#### [Stored data]

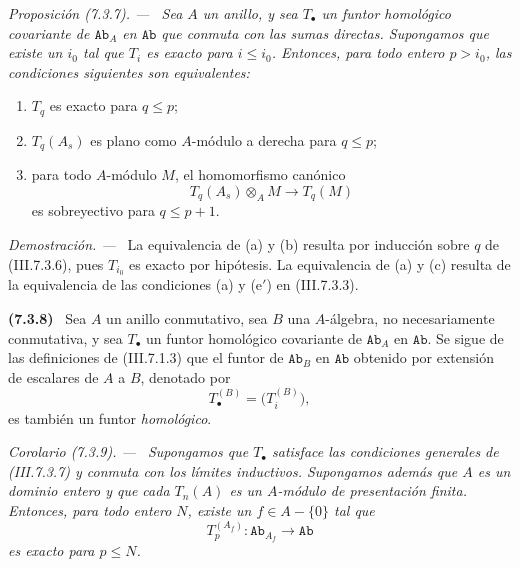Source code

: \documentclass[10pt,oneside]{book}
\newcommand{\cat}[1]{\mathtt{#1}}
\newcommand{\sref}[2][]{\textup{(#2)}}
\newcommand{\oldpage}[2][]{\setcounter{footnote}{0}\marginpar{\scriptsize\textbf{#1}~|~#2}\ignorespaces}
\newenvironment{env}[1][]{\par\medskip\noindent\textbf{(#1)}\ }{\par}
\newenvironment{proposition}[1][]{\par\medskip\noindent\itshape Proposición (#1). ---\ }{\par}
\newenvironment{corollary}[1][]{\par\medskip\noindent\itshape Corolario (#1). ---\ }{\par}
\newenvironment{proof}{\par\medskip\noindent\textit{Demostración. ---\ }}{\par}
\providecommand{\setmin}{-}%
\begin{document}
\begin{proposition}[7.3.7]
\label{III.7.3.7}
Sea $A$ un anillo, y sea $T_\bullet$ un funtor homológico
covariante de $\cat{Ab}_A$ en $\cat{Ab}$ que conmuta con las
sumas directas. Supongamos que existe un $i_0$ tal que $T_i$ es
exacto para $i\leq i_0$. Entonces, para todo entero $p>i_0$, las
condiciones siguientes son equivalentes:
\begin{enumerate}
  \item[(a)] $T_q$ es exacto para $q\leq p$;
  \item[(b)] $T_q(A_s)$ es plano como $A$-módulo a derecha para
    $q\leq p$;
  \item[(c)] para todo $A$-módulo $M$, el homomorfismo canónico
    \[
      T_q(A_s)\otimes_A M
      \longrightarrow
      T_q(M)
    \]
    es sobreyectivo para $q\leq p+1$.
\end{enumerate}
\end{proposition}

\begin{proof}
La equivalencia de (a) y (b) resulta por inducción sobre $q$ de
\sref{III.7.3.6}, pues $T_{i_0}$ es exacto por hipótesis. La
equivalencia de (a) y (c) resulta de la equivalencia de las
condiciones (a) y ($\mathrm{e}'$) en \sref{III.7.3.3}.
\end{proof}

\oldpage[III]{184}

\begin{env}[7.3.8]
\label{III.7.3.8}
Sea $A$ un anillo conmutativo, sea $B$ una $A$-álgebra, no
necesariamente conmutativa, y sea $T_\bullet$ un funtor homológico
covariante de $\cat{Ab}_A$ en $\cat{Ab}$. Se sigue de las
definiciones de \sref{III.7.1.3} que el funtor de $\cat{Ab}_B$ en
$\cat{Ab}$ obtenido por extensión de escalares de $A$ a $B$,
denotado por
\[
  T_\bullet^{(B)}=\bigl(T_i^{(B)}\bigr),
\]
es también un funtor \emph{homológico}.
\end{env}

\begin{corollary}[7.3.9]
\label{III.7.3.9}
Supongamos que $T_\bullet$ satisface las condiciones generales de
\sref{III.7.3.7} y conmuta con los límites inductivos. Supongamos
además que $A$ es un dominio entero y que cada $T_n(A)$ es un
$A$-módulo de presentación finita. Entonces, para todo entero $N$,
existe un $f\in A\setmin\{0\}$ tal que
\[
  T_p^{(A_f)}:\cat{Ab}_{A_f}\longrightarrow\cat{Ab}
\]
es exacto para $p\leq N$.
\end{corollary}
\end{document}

--

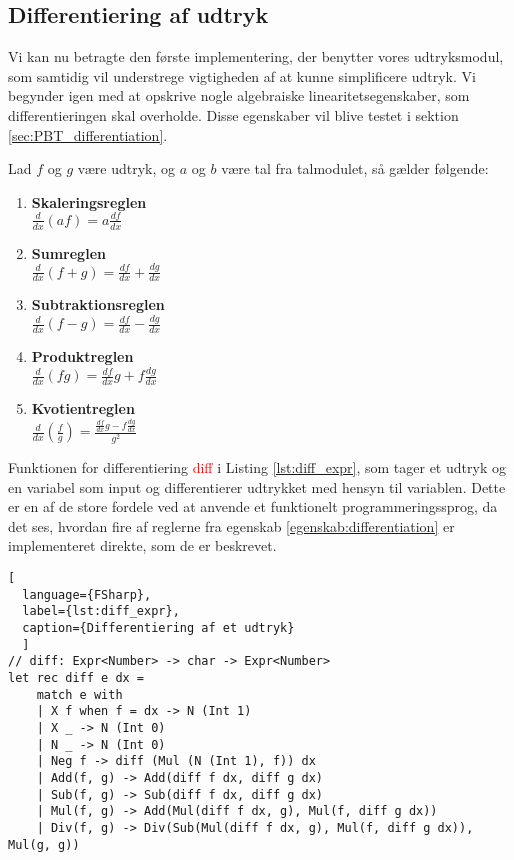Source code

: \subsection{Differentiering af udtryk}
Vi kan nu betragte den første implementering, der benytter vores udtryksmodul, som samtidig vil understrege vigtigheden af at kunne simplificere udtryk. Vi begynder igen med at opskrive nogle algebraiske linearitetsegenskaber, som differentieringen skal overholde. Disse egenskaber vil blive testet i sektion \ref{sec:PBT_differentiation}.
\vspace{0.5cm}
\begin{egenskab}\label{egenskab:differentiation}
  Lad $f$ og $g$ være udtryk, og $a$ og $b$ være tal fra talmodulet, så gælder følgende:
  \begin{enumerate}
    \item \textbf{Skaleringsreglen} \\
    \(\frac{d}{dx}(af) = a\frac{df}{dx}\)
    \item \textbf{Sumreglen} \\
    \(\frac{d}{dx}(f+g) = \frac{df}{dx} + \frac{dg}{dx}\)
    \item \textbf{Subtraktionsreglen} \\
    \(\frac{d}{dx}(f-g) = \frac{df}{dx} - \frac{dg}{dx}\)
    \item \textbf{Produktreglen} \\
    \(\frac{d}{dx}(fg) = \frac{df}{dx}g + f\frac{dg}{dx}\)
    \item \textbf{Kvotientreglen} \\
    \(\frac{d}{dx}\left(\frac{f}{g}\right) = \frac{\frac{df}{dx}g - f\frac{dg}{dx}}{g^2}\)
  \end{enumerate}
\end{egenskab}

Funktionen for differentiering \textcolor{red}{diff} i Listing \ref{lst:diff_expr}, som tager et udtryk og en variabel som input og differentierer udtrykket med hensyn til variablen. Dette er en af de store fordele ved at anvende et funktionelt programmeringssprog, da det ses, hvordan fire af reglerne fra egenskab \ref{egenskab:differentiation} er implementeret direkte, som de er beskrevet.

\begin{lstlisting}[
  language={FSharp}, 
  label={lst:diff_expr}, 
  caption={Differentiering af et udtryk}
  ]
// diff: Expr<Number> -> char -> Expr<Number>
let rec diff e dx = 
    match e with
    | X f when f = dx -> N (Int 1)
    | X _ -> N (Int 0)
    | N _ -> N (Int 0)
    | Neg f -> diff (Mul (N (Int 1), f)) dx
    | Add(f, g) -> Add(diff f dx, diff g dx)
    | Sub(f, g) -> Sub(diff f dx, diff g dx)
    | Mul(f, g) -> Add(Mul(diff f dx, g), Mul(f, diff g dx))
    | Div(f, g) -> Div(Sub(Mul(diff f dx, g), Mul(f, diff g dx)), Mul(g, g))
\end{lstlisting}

---

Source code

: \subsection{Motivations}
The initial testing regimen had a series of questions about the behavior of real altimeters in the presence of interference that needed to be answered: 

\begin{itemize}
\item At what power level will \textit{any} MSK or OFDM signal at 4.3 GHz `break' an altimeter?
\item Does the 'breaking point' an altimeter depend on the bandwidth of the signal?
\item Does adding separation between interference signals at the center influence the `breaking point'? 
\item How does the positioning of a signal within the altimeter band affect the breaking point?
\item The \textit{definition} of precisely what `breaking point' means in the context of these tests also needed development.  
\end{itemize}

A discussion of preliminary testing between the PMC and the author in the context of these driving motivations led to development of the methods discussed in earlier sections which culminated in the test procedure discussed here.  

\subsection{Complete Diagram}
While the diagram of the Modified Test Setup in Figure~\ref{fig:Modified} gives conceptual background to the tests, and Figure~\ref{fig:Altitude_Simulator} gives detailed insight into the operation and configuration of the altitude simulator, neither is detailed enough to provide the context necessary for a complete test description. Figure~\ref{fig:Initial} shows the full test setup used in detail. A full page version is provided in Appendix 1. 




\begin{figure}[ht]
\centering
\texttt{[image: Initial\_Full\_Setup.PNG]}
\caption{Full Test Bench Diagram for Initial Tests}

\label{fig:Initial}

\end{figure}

#### [WHAT NEEDS TO BE DONE]
Go through the records above, find each line with the string "sref", and copy it.

#### [EXPECTED ANSWER]
\newcommand{\sref}[2][]{\textup{(#2)}}
\sref{III.7.3.6}, pues $T_{i_0}$ es exacto por hipótesis. La
condiciones (a) y ($\mathrm{e}'$) en \sref{III.7.3.3}.
definiciones de \sref{III.7.1.3} que el funtor de $\cat{Ab}_B$ en
\sref{III.7.3.7} y conmuta con los límites inductivos. Supongamos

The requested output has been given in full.